In our experience, it is important that the goal of this combined approach is to achieve just enough packing density to prevent early rebleeding and to shrink the aneurysm volume by more than a half. We paid special attention to identifying the most likely point of rupture, and targeted coiling with special emphasis in packing, thus protecting the rupture site. The ‘double-catheter technique’ can distribute coils evenly in aneurysms without confining the coils to one part of the aneurysms or risking coil prolapse. The risk of coil prolapse was demonstrated in Brinjikji et al.’s patient who suffered an internal carotid artery (ICA) occlusion, most likely related to overpacking the aneurysm, which compromised the parent artery.7
We defined the interval between coiling and flow diversion as 1 month. Histolopathological studies in coiled human and experimental aneurysms suggest that during the first month post coiling, thrombus formation and active inflammation occur within the aneurysm dome.8 Recanalization of intracranial aneurysms following endovascular coiling remains a frustratingly common occurrence. The rate of complete obliteration with coils is low in large and giant aneurysms treated with coils.9 Prior studies have demonstrated that aneurysm recanalization often occurs early, within 6 months of aneurysm coiling.10 Brinjikji et al. observed one case of rebleeding of an 11 mm supraclinoid ICA aneurysm 9 months after coil embolization.7 In Lv et al.’s study, delayed aneurismal bleeding complications usually occurred within the first month after giant aneurysm flow-diversion treatment.3 These are the reasons why we scheduled flow diversion at 1 month after coiling embolization.
Limitation
This is a single report, and so it is difficult to determine whether our treatment strategy would be superior to a single-session strategy that involved either concomitant coiling or flow diversion only for giant intra-dural aneurysms. On the other hand, we did not perform routine platelet testing prior to flow-diversion treatment.

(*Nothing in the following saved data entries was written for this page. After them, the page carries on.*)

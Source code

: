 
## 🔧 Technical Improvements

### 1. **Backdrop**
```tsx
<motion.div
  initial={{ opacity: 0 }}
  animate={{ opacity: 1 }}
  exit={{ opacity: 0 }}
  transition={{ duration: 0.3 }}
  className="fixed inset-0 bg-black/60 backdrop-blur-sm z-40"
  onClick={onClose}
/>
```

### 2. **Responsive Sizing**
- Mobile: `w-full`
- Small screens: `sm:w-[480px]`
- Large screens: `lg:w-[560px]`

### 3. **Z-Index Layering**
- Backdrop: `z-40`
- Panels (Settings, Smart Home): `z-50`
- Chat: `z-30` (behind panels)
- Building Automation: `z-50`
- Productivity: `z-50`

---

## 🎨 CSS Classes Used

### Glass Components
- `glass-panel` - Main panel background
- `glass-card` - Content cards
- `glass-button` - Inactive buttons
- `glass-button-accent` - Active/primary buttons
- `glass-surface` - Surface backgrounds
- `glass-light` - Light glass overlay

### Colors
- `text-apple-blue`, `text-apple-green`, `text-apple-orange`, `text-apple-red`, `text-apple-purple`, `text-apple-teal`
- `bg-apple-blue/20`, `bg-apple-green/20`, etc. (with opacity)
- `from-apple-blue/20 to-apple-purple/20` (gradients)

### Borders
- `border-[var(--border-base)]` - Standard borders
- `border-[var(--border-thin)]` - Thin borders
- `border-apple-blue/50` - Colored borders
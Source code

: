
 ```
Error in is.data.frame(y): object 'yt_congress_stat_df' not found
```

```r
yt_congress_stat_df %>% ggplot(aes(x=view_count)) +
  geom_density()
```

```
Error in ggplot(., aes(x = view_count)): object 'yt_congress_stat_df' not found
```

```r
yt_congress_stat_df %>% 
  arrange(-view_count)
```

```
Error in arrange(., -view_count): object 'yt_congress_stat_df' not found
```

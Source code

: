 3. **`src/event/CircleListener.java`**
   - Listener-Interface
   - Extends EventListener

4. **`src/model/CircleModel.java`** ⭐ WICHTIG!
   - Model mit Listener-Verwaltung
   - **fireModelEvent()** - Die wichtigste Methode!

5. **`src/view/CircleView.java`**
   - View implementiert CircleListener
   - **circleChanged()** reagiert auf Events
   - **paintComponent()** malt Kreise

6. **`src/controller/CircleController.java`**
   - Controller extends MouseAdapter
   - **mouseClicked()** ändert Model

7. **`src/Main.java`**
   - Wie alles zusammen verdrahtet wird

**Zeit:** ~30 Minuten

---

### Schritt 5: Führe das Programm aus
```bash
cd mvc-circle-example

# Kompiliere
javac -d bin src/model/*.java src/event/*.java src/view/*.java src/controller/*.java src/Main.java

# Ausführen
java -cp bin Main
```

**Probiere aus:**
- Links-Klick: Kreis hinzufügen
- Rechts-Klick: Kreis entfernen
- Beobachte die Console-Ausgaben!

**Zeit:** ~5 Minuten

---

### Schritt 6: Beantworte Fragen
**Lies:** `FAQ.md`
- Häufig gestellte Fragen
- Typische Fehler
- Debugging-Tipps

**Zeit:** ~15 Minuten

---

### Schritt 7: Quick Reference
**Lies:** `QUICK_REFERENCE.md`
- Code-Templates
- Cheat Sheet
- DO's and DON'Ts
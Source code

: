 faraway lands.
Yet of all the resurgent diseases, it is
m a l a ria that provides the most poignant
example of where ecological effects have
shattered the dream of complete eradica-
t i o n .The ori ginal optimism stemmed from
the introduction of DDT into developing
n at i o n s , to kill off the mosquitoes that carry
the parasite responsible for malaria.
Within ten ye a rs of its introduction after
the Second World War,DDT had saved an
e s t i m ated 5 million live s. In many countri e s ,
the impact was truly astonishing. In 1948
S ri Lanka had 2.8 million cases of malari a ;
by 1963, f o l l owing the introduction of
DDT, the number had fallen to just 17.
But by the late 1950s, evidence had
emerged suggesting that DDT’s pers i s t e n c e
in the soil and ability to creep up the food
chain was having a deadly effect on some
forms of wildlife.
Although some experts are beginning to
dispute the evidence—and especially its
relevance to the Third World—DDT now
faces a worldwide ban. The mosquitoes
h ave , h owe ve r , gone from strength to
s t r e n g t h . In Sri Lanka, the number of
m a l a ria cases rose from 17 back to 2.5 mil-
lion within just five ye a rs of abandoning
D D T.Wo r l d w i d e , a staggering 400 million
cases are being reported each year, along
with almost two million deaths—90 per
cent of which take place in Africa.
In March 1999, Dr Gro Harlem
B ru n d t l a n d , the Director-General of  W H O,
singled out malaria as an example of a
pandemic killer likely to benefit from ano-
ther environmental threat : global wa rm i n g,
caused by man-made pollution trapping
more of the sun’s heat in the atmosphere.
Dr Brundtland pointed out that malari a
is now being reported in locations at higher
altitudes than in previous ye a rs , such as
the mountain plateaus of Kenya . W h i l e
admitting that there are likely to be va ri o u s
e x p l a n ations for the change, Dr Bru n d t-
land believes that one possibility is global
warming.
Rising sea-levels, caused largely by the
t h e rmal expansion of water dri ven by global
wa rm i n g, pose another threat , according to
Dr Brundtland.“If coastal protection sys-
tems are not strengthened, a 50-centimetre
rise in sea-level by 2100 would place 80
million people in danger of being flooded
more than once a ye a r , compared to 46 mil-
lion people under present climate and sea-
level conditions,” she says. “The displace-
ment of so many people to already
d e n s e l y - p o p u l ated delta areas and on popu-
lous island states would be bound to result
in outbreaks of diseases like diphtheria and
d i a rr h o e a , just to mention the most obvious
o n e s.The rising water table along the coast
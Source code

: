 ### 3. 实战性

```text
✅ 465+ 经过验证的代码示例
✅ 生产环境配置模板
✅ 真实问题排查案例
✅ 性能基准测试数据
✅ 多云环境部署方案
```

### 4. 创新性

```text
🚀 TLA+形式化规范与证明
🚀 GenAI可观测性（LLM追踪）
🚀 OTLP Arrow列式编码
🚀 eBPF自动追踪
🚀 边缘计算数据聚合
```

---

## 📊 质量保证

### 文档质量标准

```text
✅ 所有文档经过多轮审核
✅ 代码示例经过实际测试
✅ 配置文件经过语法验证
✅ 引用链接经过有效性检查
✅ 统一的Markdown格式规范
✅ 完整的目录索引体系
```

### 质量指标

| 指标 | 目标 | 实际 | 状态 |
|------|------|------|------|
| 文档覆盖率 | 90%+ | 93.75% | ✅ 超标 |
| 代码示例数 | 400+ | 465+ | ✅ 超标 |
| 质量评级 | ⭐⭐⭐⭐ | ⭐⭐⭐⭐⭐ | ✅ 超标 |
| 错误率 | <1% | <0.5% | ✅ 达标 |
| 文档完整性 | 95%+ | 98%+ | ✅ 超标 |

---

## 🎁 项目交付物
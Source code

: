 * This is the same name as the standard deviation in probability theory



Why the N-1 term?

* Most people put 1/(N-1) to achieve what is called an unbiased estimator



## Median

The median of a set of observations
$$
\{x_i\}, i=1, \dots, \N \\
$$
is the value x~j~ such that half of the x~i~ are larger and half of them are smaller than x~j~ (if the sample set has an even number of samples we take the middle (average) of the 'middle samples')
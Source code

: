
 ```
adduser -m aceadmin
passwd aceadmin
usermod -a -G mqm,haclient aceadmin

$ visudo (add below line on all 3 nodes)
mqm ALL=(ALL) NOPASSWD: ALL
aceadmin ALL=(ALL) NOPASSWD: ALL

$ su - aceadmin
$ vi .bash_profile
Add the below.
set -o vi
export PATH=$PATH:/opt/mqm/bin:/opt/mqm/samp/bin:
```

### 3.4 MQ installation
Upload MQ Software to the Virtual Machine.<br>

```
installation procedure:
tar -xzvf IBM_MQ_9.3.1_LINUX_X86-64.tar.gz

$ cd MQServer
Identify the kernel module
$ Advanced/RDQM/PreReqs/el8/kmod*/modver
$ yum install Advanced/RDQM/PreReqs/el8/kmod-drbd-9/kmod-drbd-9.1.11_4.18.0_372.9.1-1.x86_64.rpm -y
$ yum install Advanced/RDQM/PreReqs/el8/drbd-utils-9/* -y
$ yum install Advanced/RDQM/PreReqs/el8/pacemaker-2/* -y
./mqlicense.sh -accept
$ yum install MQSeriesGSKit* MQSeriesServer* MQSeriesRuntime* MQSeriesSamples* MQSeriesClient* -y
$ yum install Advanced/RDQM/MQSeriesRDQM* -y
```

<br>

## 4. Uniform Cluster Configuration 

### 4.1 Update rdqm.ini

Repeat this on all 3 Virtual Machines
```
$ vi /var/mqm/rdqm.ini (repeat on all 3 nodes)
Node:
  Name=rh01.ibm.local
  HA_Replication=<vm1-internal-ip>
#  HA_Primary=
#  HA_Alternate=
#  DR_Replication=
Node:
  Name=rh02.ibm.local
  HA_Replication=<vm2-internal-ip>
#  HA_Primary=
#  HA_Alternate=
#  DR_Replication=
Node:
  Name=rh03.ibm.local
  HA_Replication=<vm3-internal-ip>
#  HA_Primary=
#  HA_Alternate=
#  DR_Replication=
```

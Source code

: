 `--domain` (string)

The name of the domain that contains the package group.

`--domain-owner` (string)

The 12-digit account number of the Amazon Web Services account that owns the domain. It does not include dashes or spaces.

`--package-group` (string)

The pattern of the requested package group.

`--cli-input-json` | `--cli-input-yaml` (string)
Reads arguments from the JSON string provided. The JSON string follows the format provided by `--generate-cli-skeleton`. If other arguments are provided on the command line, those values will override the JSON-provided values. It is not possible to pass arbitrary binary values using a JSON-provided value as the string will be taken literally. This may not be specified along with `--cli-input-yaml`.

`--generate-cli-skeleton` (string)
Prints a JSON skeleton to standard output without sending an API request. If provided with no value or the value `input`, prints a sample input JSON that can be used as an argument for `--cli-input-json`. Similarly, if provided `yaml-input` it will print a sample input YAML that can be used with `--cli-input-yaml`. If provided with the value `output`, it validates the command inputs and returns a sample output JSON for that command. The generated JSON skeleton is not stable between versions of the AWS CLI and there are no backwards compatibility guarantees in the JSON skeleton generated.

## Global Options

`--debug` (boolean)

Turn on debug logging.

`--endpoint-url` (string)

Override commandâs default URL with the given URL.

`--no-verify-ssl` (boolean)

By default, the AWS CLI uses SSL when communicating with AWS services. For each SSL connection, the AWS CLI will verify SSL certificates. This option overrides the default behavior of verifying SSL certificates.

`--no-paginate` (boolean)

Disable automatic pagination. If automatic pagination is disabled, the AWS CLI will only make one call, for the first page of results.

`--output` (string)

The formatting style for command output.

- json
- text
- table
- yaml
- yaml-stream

However, in a subgroup analysis of the International Retrospective Study of Pipeline Embolization Device registry, the use of platelet testing had been reported to be associated with higher odds of morbidity and mortality.11 There is no evidence to prove that preoperative platelet testing can improve outcomes in patients treated by Pipeline flow-diversion therapy.
Conclusions
One-month scheduled flow diversion following coil embolization of ruptured or unruptured giant aneurysms may be safe and effective. Further studies are needed to evaluate if this is an ideal treatment strategy for giant intra-dural aneurysms.
Acknowledgements
This work was supported by Beijing Municipal Administration of Hospitals Incubating Program (PX2020039), Beijing, PR China.
Footnotes
Conflict of interest: The authors declared no potential conflicts of interest with respect to the research, authorship and/or publication of this article.
Funding: The authors received no financial support for the research, authorship and/or publication of this article.